Distraught family of DSK accuser looks to God
In a living room bare but for a few family photos and Islamic texts, the African man who says he is the brother of Dominique Strauss-Kahn’s accuser says he has not slept or eaten properly for days.
“I heard the news on the radio and honestly I do not know what happened. I want to speak to my sister,” the man, called Mamoudou, told Reuters at a village in the Labe region of Guinea, a hard day’s drive north of the capital Conakry.
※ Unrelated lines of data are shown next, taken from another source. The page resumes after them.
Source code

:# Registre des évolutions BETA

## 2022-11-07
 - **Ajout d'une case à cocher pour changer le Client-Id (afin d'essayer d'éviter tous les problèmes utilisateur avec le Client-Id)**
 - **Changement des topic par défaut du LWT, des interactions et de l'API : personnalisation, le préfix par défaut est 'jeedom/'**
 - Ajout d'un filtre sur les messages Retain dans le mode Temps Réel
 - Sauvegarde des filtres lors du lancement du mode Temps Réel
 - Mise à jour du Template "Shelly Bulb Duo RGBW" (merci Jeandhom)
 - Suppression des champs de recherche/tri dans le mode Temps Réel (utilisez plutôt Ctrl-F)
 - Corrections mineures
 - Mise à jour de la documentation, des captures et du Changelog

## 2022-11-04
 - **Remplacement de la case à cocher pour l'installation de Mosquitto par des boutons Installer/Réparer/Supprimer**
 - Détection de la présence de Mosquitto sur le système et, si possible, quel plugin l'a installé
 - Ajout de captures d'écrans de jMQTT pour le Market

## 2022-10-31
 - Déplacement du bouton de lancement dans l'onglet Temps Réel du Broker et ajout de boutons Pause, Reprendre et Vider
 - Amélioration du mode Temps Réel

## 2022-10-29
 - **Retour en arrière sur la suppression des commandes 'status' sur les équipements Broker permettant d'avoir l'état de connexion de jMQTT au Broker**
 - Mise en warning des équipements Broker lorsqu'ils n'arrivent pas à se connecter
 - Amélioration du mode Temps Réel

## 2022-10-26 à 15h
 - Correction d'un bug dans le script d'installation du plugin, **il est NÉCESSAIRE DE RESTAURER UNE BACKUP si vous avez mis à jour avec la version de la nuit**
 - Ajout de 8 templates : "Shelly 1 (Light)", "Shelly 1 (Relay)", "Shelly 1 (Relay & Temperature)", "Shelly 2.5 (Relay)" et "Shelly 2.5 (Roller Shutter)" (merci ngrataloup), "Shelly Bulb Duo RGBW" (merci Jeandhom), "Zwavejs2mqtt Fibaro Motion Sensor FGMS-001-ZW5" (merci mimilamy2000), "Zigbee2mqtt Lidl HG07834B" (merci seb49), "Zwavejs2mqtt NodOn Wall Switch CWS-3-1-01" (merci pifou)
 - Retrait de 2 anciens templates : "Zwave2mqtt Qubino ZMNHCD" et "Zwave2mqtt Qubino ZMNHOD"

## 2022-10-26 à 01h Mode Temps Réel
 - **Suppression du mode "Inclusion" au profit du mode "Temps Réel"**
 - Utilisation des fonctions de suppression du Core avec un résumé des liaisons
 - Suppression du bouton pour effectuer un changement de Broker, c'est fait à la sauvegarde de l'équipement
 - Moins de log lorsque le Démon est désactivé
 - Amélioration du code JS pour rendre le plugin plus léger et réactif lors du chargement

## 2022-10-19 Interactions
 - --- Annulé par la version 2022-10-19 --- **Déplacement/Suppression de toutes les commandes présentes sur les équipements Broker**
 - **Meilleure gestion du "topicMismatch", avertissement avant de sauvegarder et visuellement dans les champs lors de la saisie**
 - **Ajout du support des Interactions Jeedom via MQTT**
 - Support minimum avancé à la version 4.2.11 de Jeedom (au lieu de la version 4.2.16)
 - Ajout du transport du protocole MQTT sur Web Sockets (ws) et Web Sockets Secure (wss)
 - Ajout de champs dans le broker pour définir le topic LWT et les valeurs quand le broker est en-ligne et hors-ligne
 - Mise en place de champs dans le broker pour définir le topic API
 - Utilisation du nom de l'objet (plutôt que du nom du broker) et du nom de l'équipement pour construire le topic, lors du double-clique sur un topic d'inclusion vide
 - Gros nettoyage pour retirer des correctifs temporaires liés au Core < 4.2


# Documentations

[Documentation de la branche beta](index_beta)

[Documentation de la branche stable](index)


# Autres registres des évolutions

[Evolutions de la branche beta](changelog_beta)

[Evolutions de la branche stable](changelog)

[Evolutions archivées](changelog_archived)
Mamoudou, whose family name and home village are withheld to protect the identity of the alleged assault victim, said he had not heard from his younger sister for several years. But he had no doubt that she was the 32-year-old Guinean widow who filed the complaint in New York. Her name has appeared in local media.
In the community of devout Muslims, religion provides solace for those with troubles far away, and for poverty at home.
A hamlet of 20 dwellings lost in the rural depths of this impoverished West African country, Mamoudou’s village is a world away from the luxury suite of the Times Square Sofitel where the now former chief of the International Monetary Fund and French presidential contender is accused of trying to rape the maid.
“In our family, we are above material things,” said Mamoudou, who is aged about 50. “Even if you are a billionaire, we don’t care. The most important thing for us is how you follow God’s path.”